Data section.

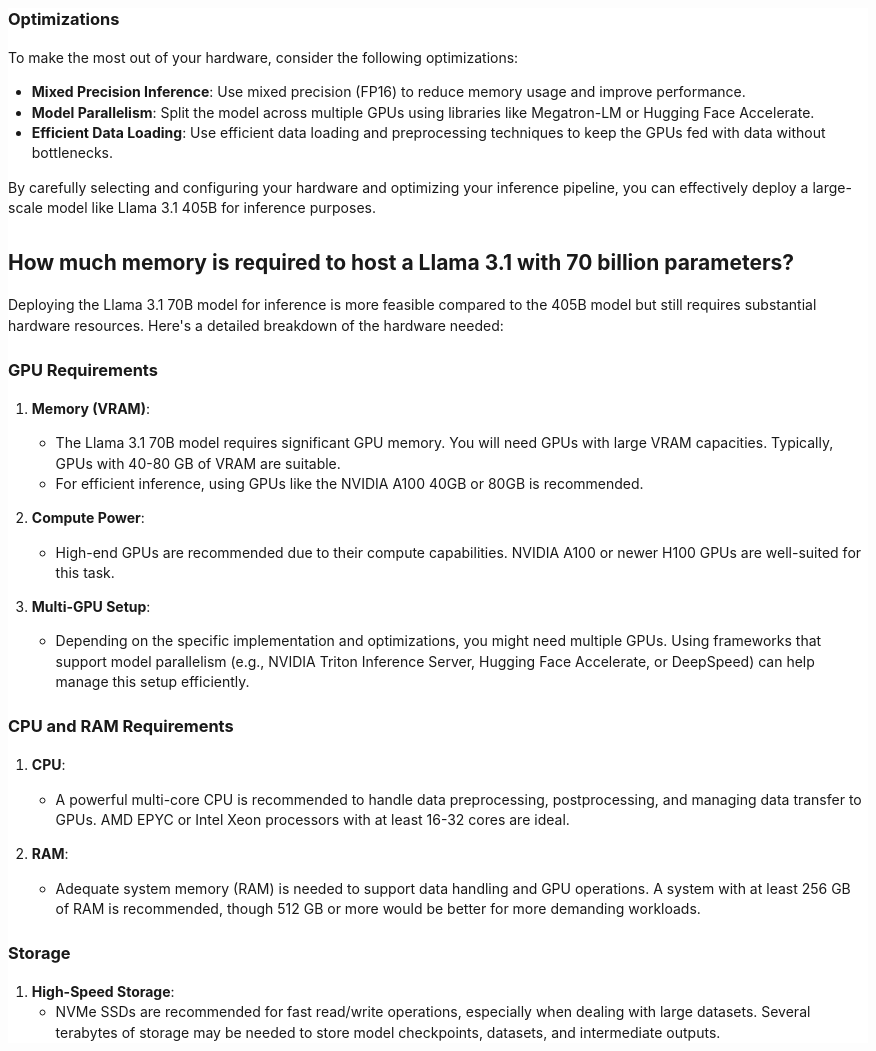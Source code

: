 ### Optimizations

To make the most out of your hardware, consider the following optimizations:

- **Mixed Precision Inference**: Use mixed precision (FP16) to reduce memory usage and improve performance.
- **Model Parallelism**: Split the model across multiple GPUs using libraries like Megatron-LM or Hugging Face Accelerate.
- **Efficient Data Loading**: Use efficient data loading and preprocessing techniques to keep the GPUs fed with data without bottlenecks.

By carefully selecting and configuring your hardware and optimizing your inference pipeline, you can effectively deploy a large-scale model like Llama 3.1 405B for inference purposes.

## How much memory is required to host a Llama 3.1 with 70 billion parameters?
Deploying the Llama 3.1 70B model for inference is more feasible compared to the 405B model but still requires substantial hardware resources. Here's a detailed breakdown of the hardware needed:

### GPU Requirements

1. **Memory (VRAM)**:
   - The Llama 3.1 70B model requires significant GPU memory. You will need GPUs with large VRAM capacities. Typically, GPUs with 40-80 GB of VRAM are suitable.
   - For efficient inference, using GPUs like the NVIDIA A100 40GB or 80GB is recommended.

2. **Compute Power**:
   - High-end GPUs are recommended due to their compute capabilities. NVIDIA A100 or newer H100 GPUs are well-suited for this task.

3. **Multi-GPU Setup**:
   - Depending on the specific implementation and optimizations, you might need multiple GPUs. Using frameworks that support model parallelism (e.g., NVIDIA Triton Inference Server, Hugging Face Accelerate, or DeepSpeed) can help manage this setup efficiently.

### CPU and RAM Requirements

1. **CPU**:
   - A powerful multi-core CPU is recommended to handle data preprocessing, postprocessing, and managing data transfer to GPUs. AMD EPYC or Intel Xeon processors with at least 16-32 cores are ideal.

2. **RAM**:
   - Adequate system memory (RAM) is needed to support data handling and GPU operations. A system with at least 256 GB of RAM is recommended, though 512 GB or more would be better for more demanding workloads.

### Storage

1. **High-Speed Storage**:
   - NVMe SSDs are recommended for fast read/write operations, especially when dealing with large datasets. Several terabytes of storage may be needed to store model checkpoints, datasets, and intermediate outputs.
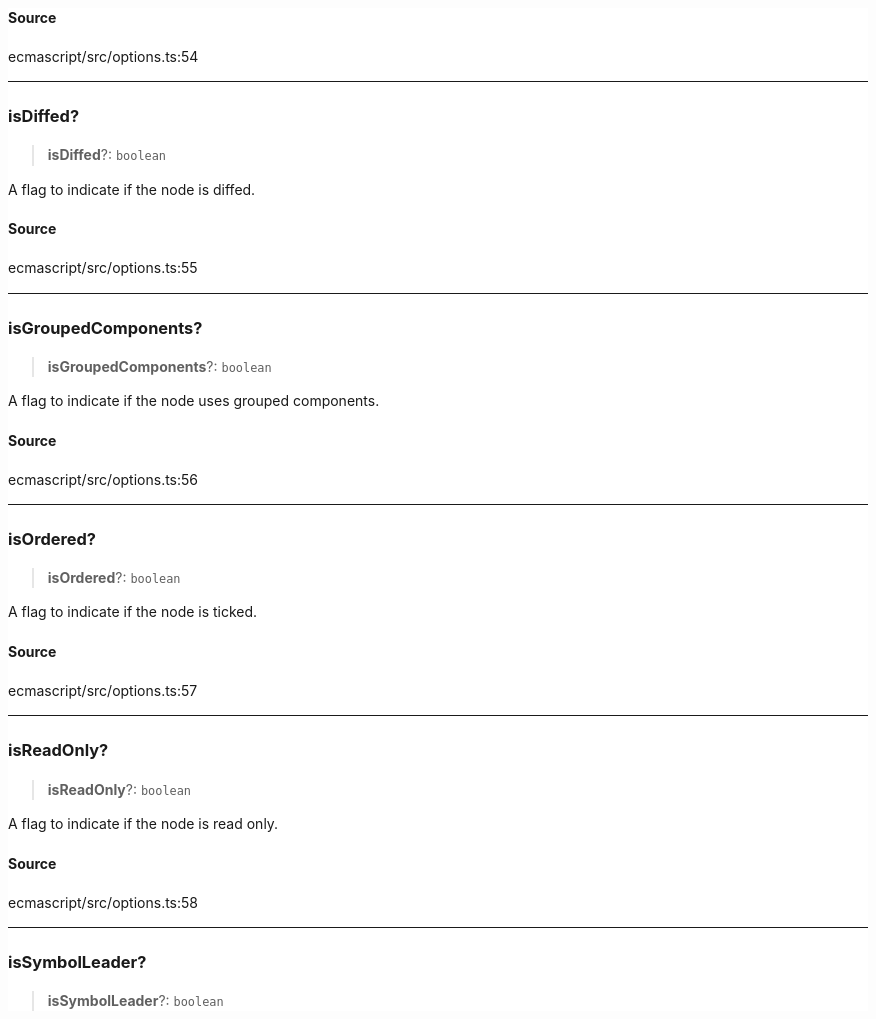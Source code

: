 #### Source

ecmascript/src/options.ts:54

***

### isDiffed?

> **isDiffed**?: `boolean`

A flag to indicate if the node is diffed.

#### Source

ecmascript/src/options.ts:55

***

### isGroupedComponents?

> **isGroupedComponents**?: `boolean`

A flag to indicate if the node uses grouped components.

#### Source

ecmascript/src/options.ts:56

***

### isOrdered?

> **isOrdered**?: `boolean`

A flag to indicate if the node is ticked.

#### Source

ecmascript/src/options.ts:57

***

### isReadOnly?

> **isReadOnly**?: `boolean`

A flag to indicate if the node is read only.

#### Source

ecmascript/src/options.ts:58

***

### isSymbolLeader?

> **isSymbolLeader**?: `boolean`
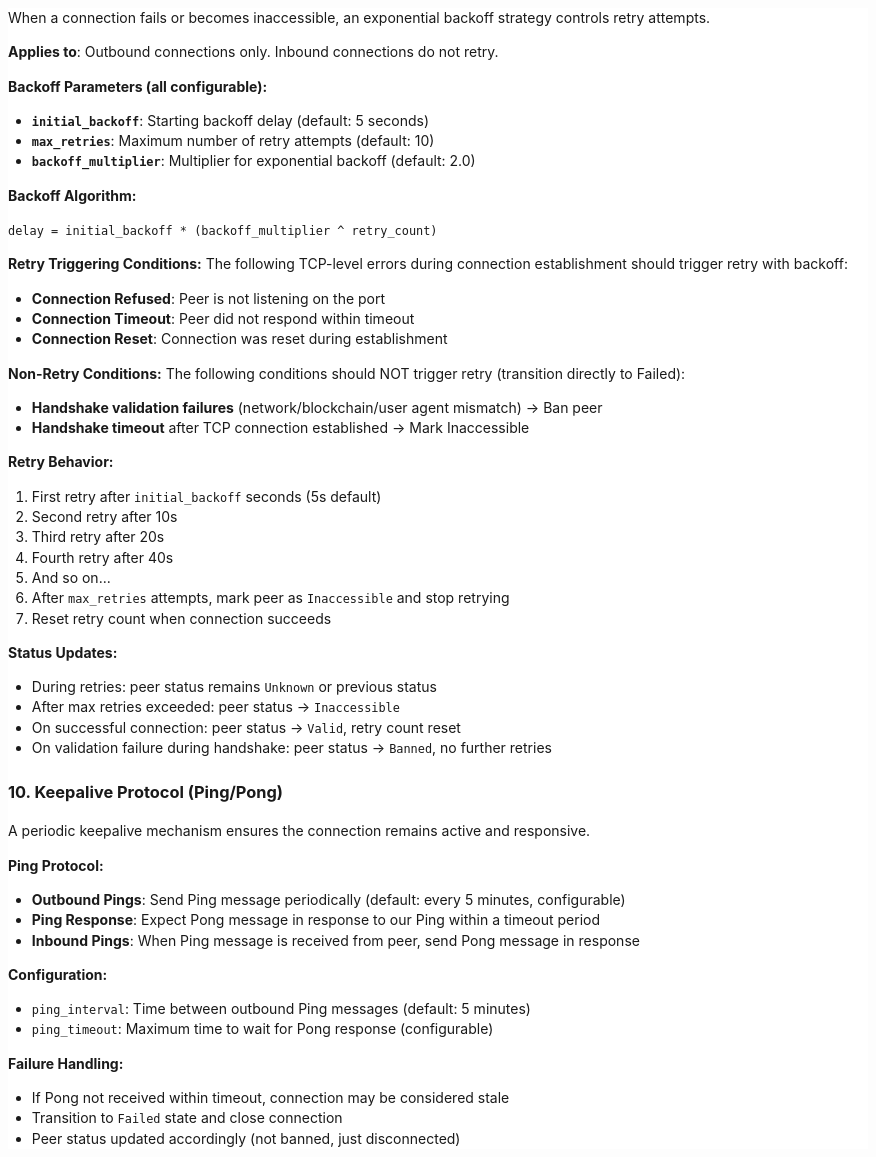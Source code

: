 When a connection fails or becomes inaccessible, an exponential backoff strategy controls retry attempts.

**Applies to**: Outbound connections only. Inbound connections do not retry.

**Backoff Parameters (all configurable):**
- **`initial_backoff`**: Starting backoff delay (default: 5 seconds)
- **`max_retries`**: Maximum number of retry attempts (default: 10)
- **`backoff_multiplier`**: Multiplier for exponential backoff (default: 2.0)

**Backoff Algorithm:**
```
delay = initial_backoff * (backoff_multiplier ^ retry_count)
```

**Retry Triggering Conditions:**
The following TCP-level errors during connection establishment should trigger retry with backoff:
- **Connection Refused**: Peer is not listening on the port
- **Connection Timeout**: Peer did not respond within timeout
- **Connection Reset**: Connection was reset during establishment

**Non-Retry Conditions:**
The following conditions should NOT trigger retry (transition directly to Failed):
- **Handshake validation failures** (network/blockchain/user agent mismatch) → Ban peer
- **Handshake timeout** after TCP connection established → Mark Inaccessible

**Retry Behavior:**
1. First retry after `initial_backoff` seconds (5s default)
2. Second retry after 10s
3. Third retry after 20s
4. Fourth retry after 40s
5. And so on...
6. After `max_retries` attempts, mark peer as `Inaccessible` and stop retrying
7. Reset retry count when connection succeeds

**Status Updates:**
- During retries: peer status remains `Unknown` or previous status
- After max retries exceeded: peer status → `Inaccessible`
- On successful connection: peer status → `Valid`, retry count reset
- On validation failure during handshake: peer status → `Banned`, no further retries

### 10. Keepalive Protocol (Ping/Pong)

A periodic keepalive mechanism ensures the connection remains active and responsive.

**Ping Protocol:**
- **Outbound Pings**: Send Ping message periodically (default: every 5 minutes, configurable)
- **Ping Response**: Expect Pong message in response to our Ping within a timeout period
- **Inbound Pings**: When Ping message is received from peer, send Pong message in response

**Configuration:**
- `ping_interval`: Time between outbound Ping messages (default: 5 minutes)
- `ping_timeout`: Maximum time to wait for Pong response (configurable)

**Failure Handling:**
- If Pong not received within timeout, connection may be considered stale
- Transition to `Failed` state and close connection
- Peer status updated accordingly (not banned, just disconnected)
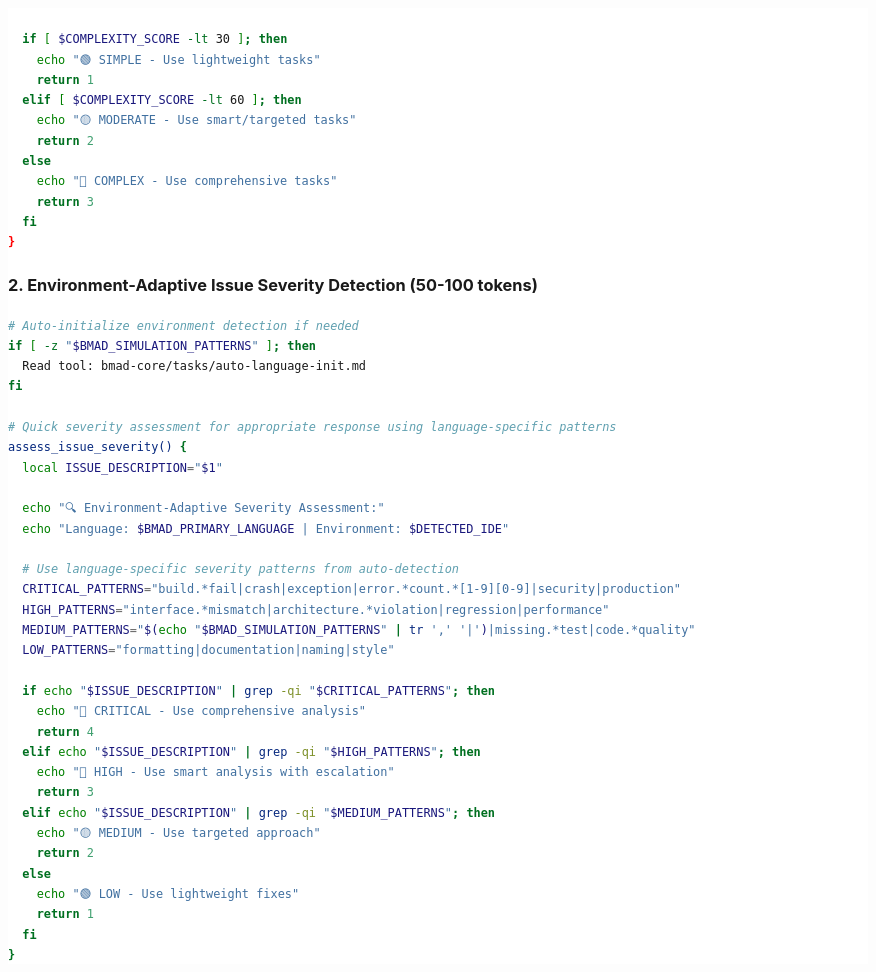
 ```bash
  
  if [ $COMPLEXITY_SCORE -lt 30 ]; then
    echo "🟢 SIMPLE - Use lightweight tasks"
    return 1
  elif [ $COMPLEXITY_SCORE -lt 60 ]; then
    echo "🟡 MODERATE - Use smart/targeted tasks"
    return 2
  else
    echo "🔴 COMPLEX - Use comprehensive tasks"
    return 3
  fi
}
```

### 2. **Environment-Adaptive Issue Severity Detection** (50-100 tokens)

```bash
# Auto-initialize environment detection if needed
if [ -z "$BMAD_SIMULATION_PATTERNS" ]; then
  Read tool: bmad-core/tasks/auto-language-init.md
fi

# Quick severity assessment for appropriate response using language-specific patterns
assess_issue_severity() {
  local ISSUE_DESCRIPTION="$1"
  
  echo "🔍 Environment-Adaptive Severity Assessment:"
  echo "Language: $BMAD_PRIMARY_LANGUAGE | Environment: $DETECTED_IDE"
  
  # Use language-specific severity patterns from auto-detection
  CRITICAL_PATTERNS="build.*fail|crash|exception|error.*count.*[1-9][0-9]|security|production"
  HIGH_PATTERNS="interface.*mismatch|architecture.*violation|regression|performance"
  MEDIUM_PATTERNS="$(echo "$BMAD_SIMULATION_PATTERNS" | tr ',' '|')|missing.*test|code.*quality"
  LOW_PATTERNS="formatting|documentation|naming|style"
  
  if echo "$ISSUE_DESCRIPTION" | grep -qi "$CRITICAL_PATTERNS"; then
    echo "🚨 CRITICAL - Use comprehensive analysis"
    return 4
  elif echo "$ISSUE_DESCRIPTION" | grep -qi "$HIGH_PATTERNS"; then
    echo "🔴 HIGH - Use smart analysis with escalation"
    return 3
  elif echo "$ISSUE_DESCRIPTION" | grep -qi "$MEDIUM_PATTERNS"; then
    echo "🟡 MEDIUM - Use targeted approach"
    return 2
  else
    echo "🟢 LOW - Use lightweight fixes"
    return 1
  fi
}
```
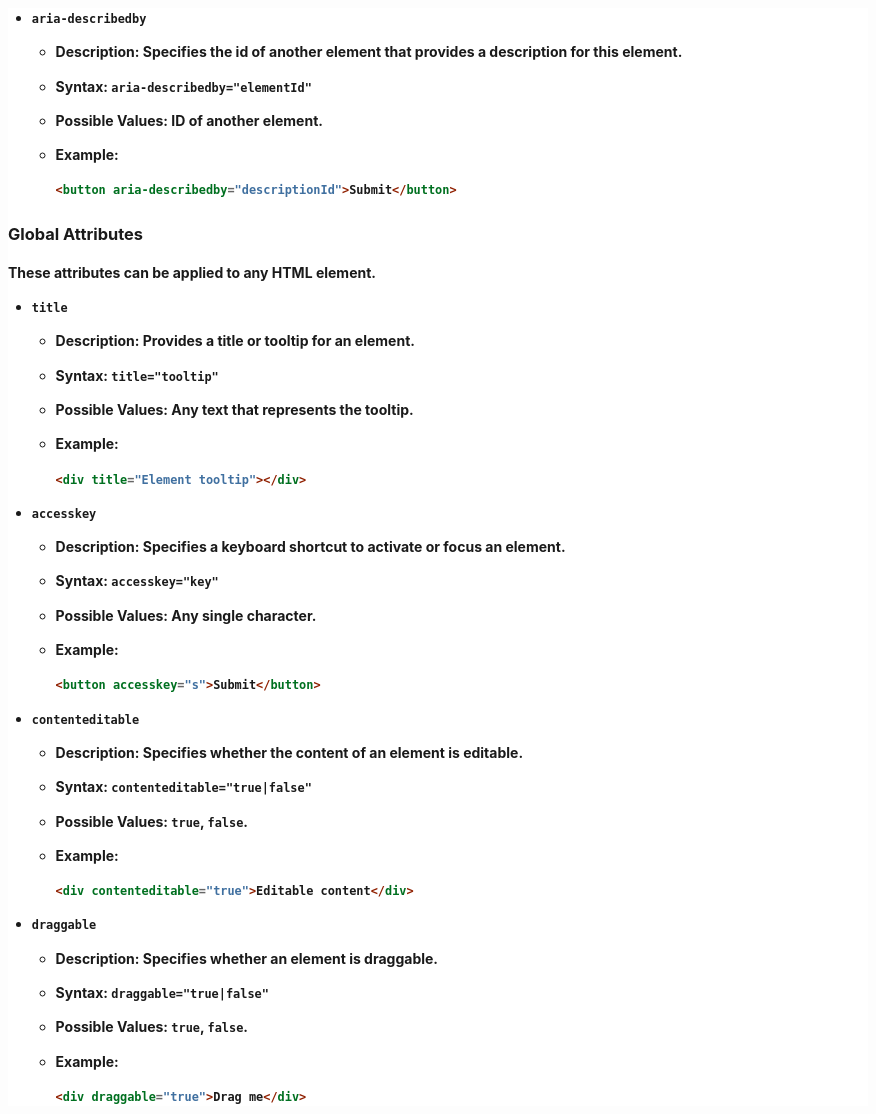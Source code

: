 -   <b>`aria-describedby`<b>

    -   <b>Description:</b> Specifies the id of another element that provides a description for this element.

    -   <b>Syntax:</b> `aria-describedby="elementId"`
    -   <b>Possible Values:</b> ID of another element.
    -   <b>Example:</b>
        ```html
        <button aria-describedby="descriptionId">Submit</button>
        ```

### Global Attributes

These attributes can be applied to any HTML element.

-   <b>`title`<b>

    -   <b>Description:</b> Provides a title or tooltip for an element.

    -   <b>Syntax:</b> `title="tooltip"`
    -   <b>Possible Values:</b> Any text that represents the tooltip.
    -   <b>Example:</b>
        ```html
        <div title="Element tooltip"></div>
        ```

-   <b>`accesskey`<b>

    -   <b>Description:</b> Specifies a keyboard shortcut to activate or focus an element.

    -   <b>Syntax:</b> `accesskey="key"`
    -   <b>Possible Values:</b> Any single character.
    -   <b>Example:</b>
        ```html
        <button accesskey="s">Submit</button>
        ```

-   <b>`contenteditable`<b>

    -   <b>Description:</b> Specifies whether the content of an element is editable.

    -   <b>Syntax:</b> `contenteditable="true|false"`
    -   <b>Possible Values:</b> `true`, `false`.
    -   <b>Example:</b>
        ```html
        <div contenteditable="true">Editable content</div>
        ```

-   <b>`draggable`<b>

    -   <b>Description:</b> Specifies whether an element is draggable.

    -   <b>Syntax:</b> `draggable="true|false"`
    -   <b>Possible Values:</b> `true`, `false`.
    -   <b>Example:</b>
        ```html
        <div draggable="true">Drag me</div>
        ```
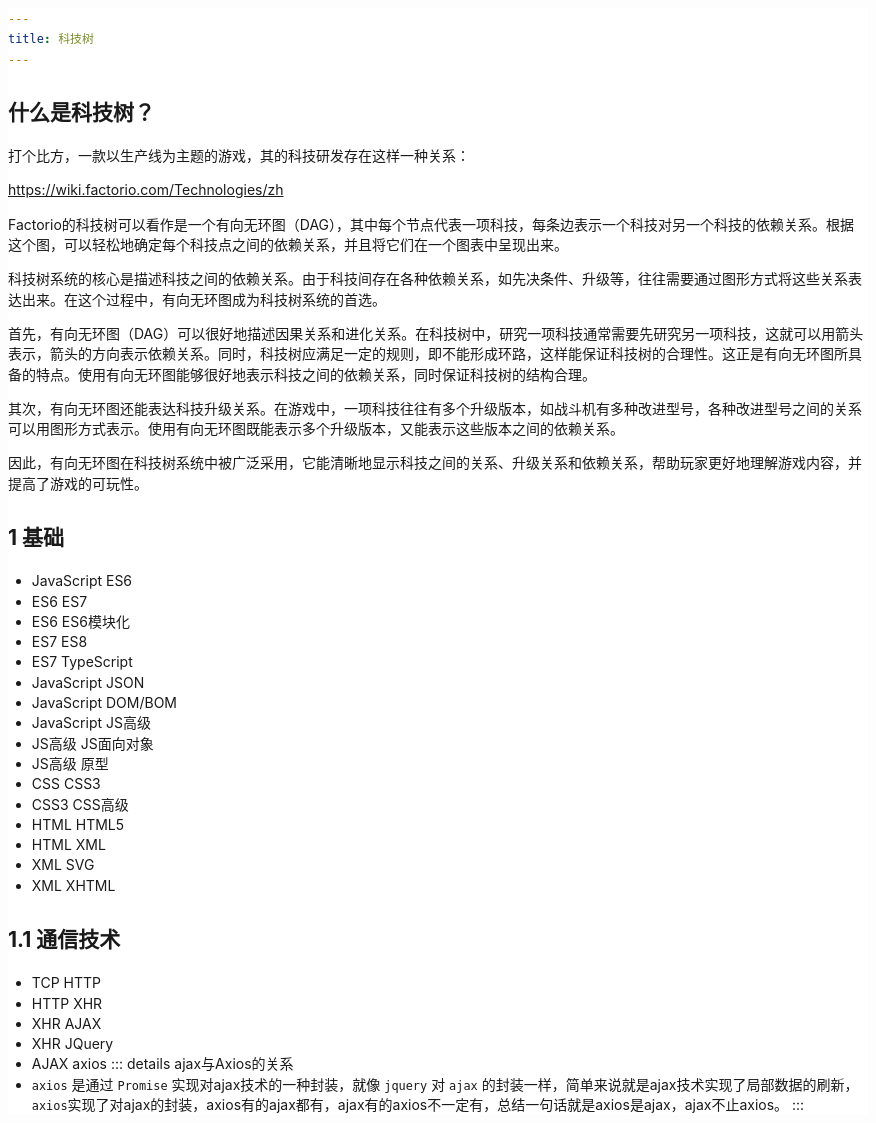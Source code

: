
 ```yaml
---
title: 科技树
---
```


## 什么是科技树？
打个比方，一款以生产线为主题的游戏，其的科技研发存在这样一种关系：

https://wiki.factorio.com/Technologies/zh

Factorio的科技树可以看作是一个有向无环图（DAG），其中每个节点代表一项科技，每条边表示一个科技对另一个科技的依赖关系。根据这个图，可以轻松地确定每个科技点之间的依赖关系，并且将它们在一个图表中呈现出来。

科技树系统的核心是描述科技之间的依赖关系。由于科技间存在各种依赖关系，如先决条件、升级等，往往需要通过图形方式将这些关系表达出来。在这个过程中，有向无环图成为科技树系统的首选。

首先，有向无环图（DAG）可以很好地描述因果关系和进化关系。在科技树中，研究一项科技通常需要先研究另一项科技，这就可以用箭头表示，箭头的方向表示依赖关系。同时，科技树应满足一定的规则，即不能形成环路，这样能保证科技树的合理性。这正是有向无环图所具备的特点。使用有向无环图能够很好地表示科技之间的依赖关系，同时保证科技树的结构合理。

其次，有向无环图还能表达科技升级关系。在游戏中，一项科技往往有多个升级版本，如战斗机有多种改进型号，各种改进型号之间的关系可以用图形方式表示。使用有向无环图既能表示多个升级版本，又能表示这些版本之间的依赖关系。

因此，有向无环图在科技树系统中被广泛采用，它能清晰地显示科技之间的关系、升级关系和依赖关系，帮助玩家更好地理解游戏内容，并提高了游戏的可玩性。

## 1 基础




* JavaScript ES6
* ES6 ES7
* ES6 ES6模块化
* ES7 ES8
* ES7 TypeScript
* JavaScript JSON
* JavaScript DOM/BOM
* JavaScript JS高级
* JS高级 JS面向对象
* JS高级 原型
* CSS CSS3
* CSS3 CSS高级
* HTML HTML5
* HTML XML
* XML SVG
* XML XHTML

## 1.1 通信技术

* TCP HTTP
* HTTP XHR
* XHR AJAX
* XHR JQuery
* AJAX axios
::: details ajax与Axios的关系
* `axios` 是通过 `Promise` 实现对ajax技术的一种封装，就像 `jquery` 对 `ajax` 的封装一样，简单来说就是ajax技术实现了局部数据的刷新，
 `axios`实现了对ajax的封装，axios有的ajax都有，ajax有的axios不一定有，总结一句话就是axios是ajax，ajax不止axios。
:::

Task details. Every line in the data above that contains "Protocol" needs to be copied.

Output of the exercise.
### 10. Keepalive Protocol (Ping/Pong)
**Ping Protocol:**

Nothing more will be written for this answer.